The Canal & River Trust is seeking an amendment to the Growth & Infrastructure Bill which it believes undermines planning protections to its 2,000-mile network of historic waterways.
Swans at Mercia Marina by Darren Amphlett
The Trust has written to the Government setting out its objections to the Bill, and requesting that the same protection be given its canals and rivers as that afforded to land held by the National Trust.
The Trust is very concerned that provisions in the Bill put the unique public assets which it cares for, and the public benefit they deliver, at significant risk. The provisions of the Bill provide that they will be treated in planning terms significantly less favourably than National Trust land held inalienably (that includes historic waterways) and yet the value of each to the nation are the same regardless of the different trusteeship.
The Trust’s letter to Government
17th January 2013
Mr Richard Benyon MP
Parliamentary Under-Secretary for Natural Environment, Water and Rural Affairs
Growth and Infrastructure Bill
As you know Canal & River Trust holds the waterways it cares for in trust on behalf of the nation in perpetuity. That trust arrangement made by the Secretary of State, and the public benefit it now preserves in perpetuity, is something which I know you consider to be a key achievement and outcome of the transfer of the waterway network from British Waterways to the Trust.
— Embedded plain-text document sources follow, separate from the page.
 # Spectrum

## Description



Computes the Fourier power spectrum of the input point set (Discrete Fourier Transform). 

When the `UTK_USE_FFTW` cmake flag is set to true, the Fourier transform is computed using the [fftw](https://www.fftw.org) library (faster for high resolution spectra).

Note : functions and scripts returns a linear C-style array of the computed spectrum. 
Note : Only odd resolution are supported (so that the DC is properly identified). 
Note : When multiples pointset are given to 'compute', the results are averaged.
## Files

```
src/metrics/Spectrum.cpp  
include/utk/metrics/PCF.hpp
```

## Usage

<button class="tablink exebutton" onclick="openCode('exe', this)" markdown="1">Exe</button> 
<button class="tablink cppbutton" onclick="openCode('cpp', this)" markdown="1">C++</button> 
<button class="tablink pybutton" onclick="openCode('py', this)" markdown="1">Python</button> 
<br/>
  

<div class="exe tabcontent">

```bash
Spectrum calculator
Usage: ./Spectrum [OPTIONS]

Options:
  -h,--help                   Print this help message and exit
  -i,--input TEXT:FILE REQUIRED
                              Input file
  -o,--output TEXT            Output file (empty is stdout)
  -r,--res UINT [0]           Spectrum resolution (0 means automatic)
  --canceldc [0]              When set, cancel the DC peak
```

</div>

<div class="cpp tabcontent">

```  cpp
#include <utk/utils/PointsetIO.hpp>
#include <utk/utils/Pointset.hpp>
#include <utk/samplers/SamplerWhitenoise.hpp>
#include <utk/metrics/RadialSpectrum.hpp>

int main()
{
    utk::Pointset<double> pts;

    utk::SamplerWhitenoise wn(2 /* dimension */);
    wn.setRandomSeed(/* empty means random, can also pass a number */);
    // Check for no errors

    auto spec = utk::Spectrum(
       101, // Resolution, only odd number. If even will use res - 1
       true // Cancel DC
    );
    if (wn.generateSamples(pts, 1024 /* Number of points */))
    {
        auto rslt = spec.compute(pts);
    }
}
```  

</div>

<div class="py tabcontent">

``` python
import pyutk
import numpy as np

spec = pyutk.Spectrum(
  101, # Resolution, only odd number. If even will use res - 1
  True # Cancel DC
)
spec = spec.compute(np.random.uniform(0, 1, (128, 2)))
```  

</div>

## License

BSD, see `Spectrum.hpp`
The Trust is very concerned that provisions in the Growth & Infrastructure Bill (due to be debated in a Committee of the whole House in the Lords on Tuesday 22nd January) put that achievement and benefit at significant risk. Protections currently provided to waterways (whether as statutory undertaker land or as open space) under the planning system are to be removed or severely diluted by the Bill. In particular land of statutory undertakers and most open space is to lose the protection of the special parliamentary procedure where a compulsory purchase proposal is objected to.
The Trust recognises the importance the government places on the growth agenda and the intention behind the provisions of the Bill to remove unnecessary constraints on growth. Nevertheless the Bill does also recognises that certain publicly valued and enjoyed land is, in the event of proposed compulsory acquisition, deserving of higher levels of scrutiny and justification primarily through application of the special parliamentary procedure in cases of unresolved objection.
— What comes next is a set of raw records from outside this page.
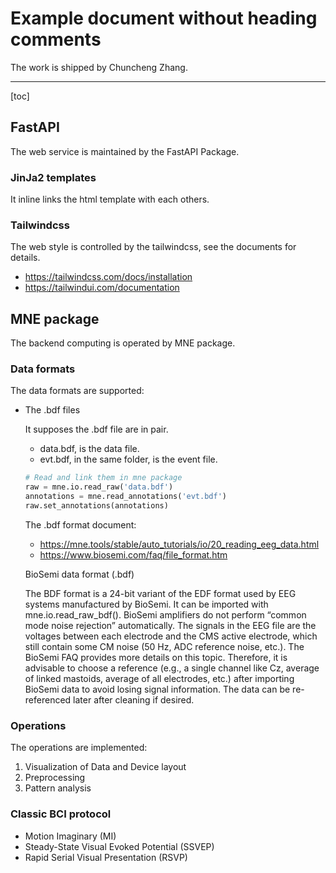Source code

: # Example document without heading comments

The work is shipped by Chuncheng Zhang.

---

[toc]

## FastAPI

The web service is maintained by the FastAPI Package.

### JinJa2 templates

It inline links the html template with each others.

### Tailwindcss

The web style is controlled by the tailwindcss, see the documents for details.

- <https://tailwindcss.com/docs/installation>
- <https://tailwindui.com/documentation>

## MNE package

The backend computing is operated by MNE package.

### Data formats

The data formats are supported:
  
- The .bdf files

  It supposes the .bdf file are in pair.

  - data.bdf, is the data file.
  - evt.bdf, in the same folder, is the event file.

  ```python
  # Read and link them in mne package
  raw = mne.io.read_raw('data.bdf')
  annotations = mne.read_annotations('evt.bdf')
  raw.set_annotations(annotations)
  ```

  The .bdf format document:

  - <https://mne.tools/stable/auto_tutorials/io/20_reading_eeg_data.html>
  - <https://www.biosemi.com/faq/file_format.htm>

  BioSemi data format (.bdf)

  The BDF format is a 24-bit variant of the EDF format used by EEG systems manufactured by BioSemi. It can be imported with mne.io.read_raw_bdf().
  BioSemi amplifiers do not perform “common mode noise rejection” automatically. The signals in the EEG file are the voltages between each electrode and the CMS active electrode, which still contain some CM noise (50 Hz, ADC reference noise, etc.). The BioSemi FAQ provides more details on this topic. Therefore, it is advisable to choose a reference (e.g., a single channel like Cz, average of linked mastoids, average of all electrodes, etc.) after importing BioSemi data to avoid losing signal information. The data can be re-referenced later after cleaning if desired.

### Operations

The operations are implemented:

1. Visualization of Data and Device layout
2. Preprocessing
3. Pattern analysis

### Classic BCI protocol

- Motion Imaginary (MI)
- Steady-State Visual Evoked Potential (SSVEP)
- Rapid Serial Visual Presentation (RSVP)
In particular it is noted that National Trust land held inalienably (including its waterways) will under the provisions of the Bill be afforded a higher threshold of justification and scrutiny in determining compulsory acquisition proposals than would be afforded to the historic Canal & River Trust waterway network. Canal & River Trust considers the waterway land settled on it by Government to be held in perpetuity on behalf of the nation is deserving of equal treatment to that (including waterways) held by the National Trust inalienably.
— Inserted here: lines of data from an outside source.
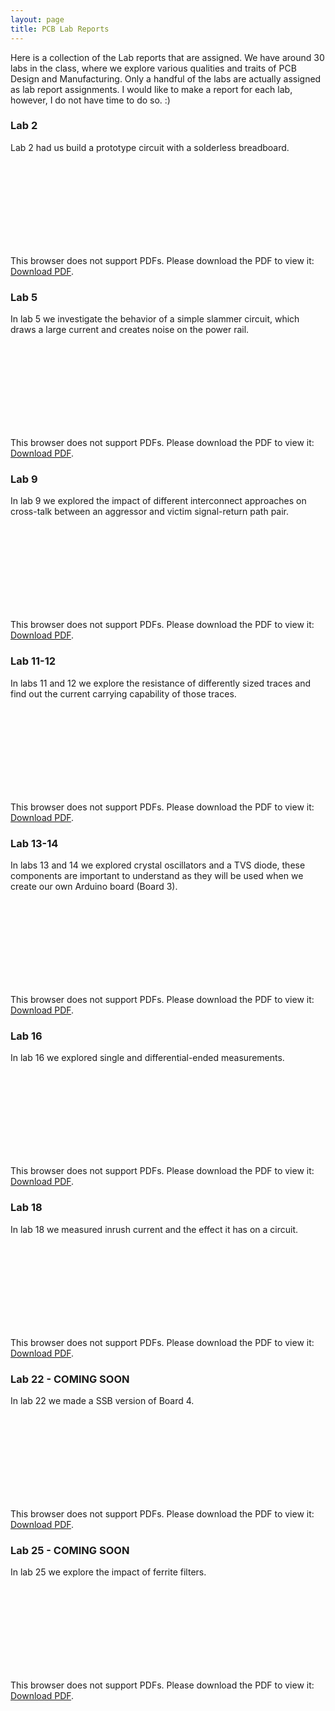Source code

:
 ```yaml
---
layout: page
title: PCB Lab Reports
---
```

Here is a collection of the Lab reports that are assigned. We have around 30 labs in the class, where we explore various qualities and traits of PCB Design and Manufacturing. Only a handful of the labs are actually assigned as lab report assignments. I would like to make a report for each lab, however, I do not have time to do so. :)

### Lab 2
Lab 2 had us build a prototype circuit with a solderless breadboard.
<object data="/assets/pdf/pcb/ECEN_5730_Lab_2_Report.pdf" type="application/pdf" width="700px" height="700px">
    <embed src="/assets/pdf/pcb/ECEN_5730_Lab_2_Report.pdf">
        <p>This browser does not support PDFs. Please download the PDF to view it: <a href="/assets/pdf/pcb/ECEN_5730_Lab_2_Report.pdf">Download PDF</a>.</p>
    </embed>
</object>

### Lab 5
In lab 5 we investigate the behavior of a simple slammer circuit, which draws a large current and creates noise on the power rail. 
<object data="/assets/pdf/pcb/ECEN_5730_Lab_5_Report.pdf" type="application/pdf" width="700px" height="700px">
    <embed src="/assets/pdf/pcb/ECEN_5730_Lab_5_Report.pdf">
        <p>This browser does not support PDFs. Please download the PDF to view it: <a href="/assets/pdf/pcb/ECEN_5730_Lab_5_Report.pdf">Download PDF</a>.</p>
    </embed>
</object>

### Lab 9
In lab 9 we explored the impact of different interconnect approaches on cross-talk between
an aggressor and victim signal-return path pair.
<object data="/assets/pdf/pcb/ECEN_5730_Lab_9_Report.pdf" type="application/pdf" width="700px" height="700px">
    <embed src="/assets/pdf/pcb/ECEN_5730_Lab_9_Report.pdf">
        <p>This browser does not support PDFs. Please download the PDF to view it: <a href="/assets/pdf/pcb/ECEN_5730_Lab_9_Report.pdf">Download PDF</a>.</p>
    </embed>
</object>

### Lab 11-12
In labs 11 and 12 we explore the resistance of differently sized traces and find out the current carrying capability of those traces.
<object data="/assets/pdf/pcb/ECEN_5730_Lab_11_12_Report.pdf" type="application/pdf" width="700px" height="700px">
    <embed src="/assets/pdf/pcb/ECEN_5730_Lab_11_12_Report.pdf">
        <p>This browser does not support PDFs. Please download the PDF to view it: <a href="/assets/pdf/pcb/ECEN_5730_Lab_11_12_Report.pdf">Download PDF</a>.</p>
    </embed>
</object>

### Lab 13-14
In labs 13 and 14 we explored crystal oscillators and a TVS diode, these components are important to understand as they will be used when we create our own Arduino board (Board 3).
<object data="/assets/pdf/pcb/ECEN_5730_Lab_13_14_Report (2).pdf" type="application/pdf" width="700px" height="700px">
    <embed src="/assets/pdf/pcb/ECEN_5730_Lab_13_14_Report (2).pdf">
        <p>This browser does not support PDFs. Please download the PDF to view it: <a href="/assets/pdf//assets/pdf/pcb/ECEN_5730_Lab_13_14_Report (2).pdf">Download PDF</a>.</p>
    </embed>
</object>


### Lab 16
In lab 16 we explored single and differential-ended measurements.
<object data="/assets/pdf/pcb/ECEN_5730_Lab_16 (1).pdf" type="application/pdf" width="700px" height="700px">
    <embed src="/assets/pdf/pcb/ECEN_5730_Lab_16 (1).pdf">
        <p>This browser does not support PDFs. Please download the PDF to view it: <a href="/assets/pdf/pcb/ECEN_5730_Lab_16 (1).pdf">Download PDF</a>.</p>
    </embed>
</object>


### Lab 18
In lab 18 we measured inrush current and the effect it has on a circuit. 
<object data="/assets/pdf/pcb/ECEN_5730_Lab_18 (1).pdf" type="application/pdf" width="700px" height="700px">
    <embed src="/assets/pdf/pcb/ECEN_5730_Lab_18 (1).pdf">
        <p>This browser does not support PDFs. Please download the PDF to view it: <a href="/assets/pdf/pcb/ECEN_5730_Lab_18 (1).pdf">Download PDF</a>.</p>
    </embed>
</object>

### Lab 22 - COMING SOON
In lab 22 we made a SSB version of Board 4.
<object data="/assets/pdf/pcb/ECEN_5730_lab_21_22 (1).pdf" type="application/pdf" width="700px" height="700px">
    <embed src="/assets/pdf/pcb/ECEN_5730_lab_21_22 (1).pdf">
        <p>This browser does not support PDFs. Please download the PDF to view it: <a href="/assets/pdf/pcb/ECEN_5730_lab_21_22 (1)">Download PDF</a>.</p>
    </embed>
</object>


### Lab 25 - COMING SOON
In lab 25 we explore the impact of ferrite filters. 
<object data="/assets/pdf/pcb/ECEN_5730_Lab_25.pdf" type="application/pdf" width="700px" height="700px">
    <embed src="/assets/pdf/pcb/ECEN_5730_Lab_25.pdf">
        <p>This browser does not support PDFs. Please download the PDF to view it: <a href="/assets/pdf/pcb/ECEN_5730_Lab_25.pdf">Download PDF</a>.</p>
    </embed>
</object>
Canal & River Trust is not seeking outright protection of the historic waterways – it recognises that the public interest in permitting nationally significant developments (which the Bill will extend to business and commercial developments) may outweigh the public interest in preserving the waterways and their unique public benefit. Such justification should however be subject to the same threshold and scrutiny as is now thought appropriate for land held by the National Trust inalienably. Both National Trust and Canal & River Trust land have special qualities that are not readily (or at all) preserved by substitution as may be the case for ordinary open space. Nor are historic waterways analogous to the land of other statutory undertakers who are simply providing public utilities (where substitution or re-routing has little impact).
Our understanding is that your Department raised with the Department for Communities and Local Government (DCLG) the position of the Trust not only as a statutory undertaker but as trustee of the Waterways Infrastructure Trust Settlement. Unfortunately we were neither approached about the impact of the proposed changes nor were they brought to our attention. As you can appreciate therefore, this letter is being sent somewhat late in the parliamentary progress of the Bill but not so late that a simple amendment affording the same treatment of the waterways held by Canal & River Trust in trust on behalf of the nation as that of land held by the National Trust inalienably. Anything less would be an exceptionally disappointing dilution of the impact and effectiveness of the Trust Settlement so recently agreed to by the Government.
Given the complexity of the planning legislation proposed for amendment by the Bill, I attach a short explanatory note of the differential treatment proposed by the Bill.
I accordingly ask you to urgently press your ministerial colleagues at DCLG to move a modest amendment to the Bill in the Lords providing for such equal treatment. I have also written to Baroness Hanham and Lord de Mauley given their departmental positions in the House of Lords and Eric Pickles. I enclose a copy of the correspondence for your information.
Please do let me know if you have any questions. I look forward to hearing from you at your earliest convenience, given the short time scale we are working to.